Saved entries
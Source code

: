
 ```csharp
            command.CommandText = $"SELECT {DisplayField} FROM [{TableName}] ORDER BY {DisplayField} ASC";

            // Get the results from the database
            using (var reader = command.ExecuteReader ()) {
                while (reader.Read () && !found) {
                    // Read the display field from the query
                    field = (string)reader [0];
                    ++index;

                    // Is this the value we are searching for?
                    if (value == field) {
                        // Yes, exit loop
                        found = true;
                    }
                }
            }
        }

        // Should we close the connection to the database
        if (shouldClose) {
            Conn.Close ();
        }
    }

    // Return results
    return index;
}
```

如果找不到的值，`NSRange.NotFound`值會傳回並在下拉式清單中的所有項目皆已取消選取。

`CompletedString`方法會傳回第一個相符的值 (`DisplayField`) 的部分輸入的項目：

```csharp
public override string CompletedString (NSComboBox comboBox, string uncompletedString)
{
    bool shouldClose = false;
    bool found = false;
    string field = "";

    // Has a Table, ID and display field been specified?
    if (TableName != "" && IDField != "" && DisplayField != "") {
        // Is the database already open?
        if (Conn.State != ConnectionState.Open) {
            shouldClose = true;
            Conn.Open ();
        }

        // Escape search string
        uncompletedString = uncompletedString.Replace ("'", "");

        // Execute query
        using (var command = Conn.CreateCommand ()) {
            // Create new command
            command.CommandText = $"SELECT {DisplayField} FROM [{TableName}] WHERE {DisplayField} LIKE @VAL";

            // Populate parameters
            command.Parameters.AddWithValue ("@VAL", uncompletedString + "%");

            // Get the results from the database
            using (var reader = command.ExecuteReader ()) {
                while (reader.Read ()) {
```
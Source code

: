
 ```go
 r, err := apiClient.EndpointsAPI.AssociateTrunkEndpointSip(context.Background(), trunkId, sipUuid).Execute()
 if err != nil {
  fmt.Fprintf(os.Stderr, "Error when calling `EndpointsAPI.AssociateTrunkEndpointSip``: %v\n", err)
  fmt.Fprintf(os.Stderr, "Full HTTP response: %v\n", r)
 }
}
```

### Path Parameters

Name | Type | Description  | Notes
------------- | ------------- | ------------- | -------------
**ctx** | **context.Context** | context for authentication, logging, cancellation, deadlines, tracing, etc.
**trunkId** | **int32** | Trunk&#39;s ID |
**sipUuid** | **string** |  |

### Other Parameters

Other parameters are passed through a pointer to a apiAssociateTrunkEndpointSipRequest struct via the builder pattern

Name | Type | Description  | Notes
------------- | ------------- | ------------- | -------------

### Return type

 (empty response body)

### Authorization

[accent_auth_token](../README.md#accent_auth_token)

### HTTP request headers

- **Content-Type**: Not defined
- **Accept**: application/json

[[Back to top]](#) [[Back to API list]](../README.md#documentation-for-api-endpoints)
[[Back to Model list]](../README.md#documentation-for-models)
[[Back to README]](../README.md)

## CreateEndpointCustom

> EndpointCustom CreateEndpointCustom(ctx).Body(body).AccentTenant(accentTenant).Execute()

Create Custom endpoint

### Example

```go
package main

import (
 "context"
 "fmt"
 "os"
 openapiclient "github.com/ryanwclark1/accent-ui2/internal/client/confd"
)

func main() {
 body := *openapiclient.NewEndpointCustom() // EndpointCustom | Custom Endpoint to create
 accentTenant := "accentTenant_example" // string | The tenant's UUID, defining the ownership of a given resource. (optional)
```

▸ **Your assignment**:
In the entries above, find each line with the word "body" and return it.

▸ **Exercise solution**:
 (empty response body)
> EndpointCustom CreateEndpointCustom(ctx).Body(body).AccentTenant(accentTenant).Execute()
 body := *openapiclient.NewEndpointCustom() // EndpointCustom | Custom Endpoint to create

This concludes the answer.